Short-term trends will remain at the mercy of eurozone developments and economic data releases.

“It’s a little bit steadier today,” the trader said. "Metals are very headline-fuelled at the moment. Markets have been running short and a bit of profit-taking has been seen.”

This week, the main focus is on the US employment picture - on Wednesday, the ADP Non-Farm Employment Change report for February showed that 216,000 jobs were added,  beating the forecast of 204,000 jobs.

“Tomorrow we have the initial jobless figure. Yesterday’s ADP number is used as an indication and that was positive, but conversely that increased the dollar and put further pressure on the markets yesterday. But there is an expectation that figures will be better, as overall the US has been posting good data,” a trader said.

Separately, the European Central Bank (ECB) is expected to hold interest rates steady at a policy meeting early this afternoon, while China will also release it producer and consumer price indices on the same day.

“There are rumours that China could see a rate cut - it’s only a rumour but could been seen after tomorrow’s [CPI and PPI] figures come out," the trader added.


ALL METALS IMPROVE

Aluminium at $2,232.50 per tonne was up $23.50 on the previous day’s close. LME warehouse inventories rose a net 10,050 tonnes to 5,098,325 tonnes, with 17,700 tonnes put on warrant in Vlissingen, taking stocks there to 1,018,800 tonnes.

Cancelled warrants were up a substantial 24,350 tonnes to 1,676,775 tonnes - Detroit’s cancelled warrants rose 23,925 tonnes to 597,700 tonnes, while Vlissingen’s cancelled warrants stepped slipped 1,500 tonnes to 896,400 tonnes.

Copper rose $116 to $8,411, while inventories continued to dwindle, losing a further 875 tonnes to 280,025 tonnes. But negating this figure was a drop in cancelled warrants to 91,475 tonnes, a decline of 2,900 tonnes.

Nickel at $19,183 is back above the pivotal $19,000 level and up $283 on Wednesday’s close. Stocks fell 108 tonnes to 97,926 tonnes but Dubai reported an increase of 132 tonnes of metal, taking its total stocks to 762 tonnes. Cancelled warrants at 5,220 tonnes were down 180 tonnes

“Up a good 1.5 percent, nickel has been the biggest winner. That said, nickel – a metal which is used primarily in the stainless steel industry – has also suffered the biggest losses over the past four weeks,” Commerzbank said.

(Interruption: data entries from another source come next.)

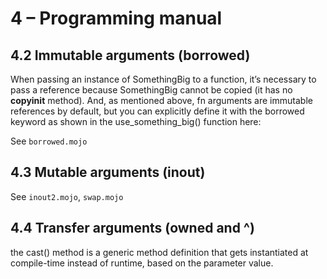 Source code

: # 4 – Programming manual

## 4.2 Immutable arguments (borrowed)
When passing an instance of SomethingBig to a function, it’s necessary to pass a reference because SomethingBig cannot be copied (it has no __copyinit__ method). And, as mentioned above, fn arguments are immutable references by default, but you can explicitly define it with the borrowed keyword as shown in the use_something_big() function here:

See `borrowed.mojo`

## 4.3 Mutable arguments (inout)

See `inout2.mojo`, `swap.mojo`


## 4.4 Transfer arguments (owned and ^)


the cast() method is a generic method definition that gets instantiated at compile-time instead of runtime, based on the parameter value.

Zinc was also around 1.5 percent higher at $2,046, a rise of $31. Inventories were down 25 tonnes to 866,900 tonnes, cancelled warrants were also down 25 tonnes at 17,775 tonnes.

Sister metal lead performed even more strongly - at $2,140 it was up $50. Stocks are now at their lowest since January 31, falling 525 tonnes to 363,425 tonnes. Cancelled warrants at 22,125 tonnes were down 350 tonnes.

Tin was almost three percent higher at $22,901, an increase of $651. Inventories were up 85 tonnes to 11,545, while cancelled warrants rose 10 tonnes to 1,355 tonnes.

Steel was quoted at $520.50/530 after a 3,640-tonne reduction in inventories in Rotterdam which took total LME stocks to 65,585 tonnes, the lowest since November 28

In the minors, cobalt stocks were down three tonnes at 287 tonnes, with prices indicated at $30,000/31,500. Molybdenum was neglected.